Articles of Association
BY
DR. VIJAY SRIVASTAVA
ASSOCIATE PROFESSOR
ALS-AUMP
 “Articles of Association” means “the rules, regulations, and bye-laws
for the general administration of the company.” In the other words,
“Articles of Association” contains rules, regulations, and bye-laws for
the internal administration of the affairs of the company. The “Articles
of Associations” are framed in accordance with the objects of the
company as mentioned in the “Memorandum of association.” As per the
Tables -F,G,H,I and J given in the schedule I of the companies Act, 2013
various model forms of Memorandum and Articles are stated.
 Section 5(6) of the Act states that the articles of a company shall be in respective
forms specified in the tables F,G,H,I and J given in the Schedule I as may be
applicable to such company. Every such table can be used as a model for one kind of
a company.
• Companies required legally to have their own Articles:
1. Private companies;
2. Public companies;
3. Unlimited company;
4. Company limited by Guarantee;
5. Private company Limited by Shares.
 The articles of Unlimited company must include the information about the number of
members with which it is to be registered. If such a company has share capital, the
Article of association must also state the amount of share capital with which the
company is to be registered.
 The Articles of company limited by guarantee must also include the information about
the numbers of members/persons with which company is to be registered.

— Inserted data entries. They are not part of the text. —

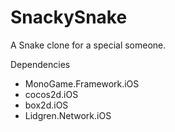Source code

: SnackySnake
===========

A Snake clone for a special someone.

Dependencies
- MonoGame.Framework.iOS
- cocos2d.iOS
- box2d.iOS
- Lidgren.Network.iOS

 The AoA of a private company must state necessary restrictions provided under the Act.
 The AoA is required to be signed by the subscriber of the Memorandum and it must be
registered along with the memorandum. A public company should have its own Articles
of Association. If the Public Company fails to have its own Articles, such company is
required to adopt Table A given in the Schedule I.
Contents of Articles of Association:
 Articles of association contains the following provisions:
 Regulations for management of the company [Section 5(1)];
 The Articles shall also contain such additional matters such matters, as may be
prescribed [Section 5(2)];
 Entrenchment (i.e. protect with a guard) to the effect that specified provisions of the Articles
may be altered only if conditions or procedures as that are more restrictive than those
applicable in the case of a special resolution, are met or complied with. [Section 5(3)];
 Such entrenchment shall only be made either on formation of a company, or by an amendment
in the Articles agreed to by all the members of the company in the case of a private company
and by a special resolution in the case of a public company [section 5(4)];
Where the Articles contain provisions for entrenchment, whether made on formation or by amendment, the company
shall give notice to the registrar of such provisions in such form and manner as may be prescribed [Section 5(5)].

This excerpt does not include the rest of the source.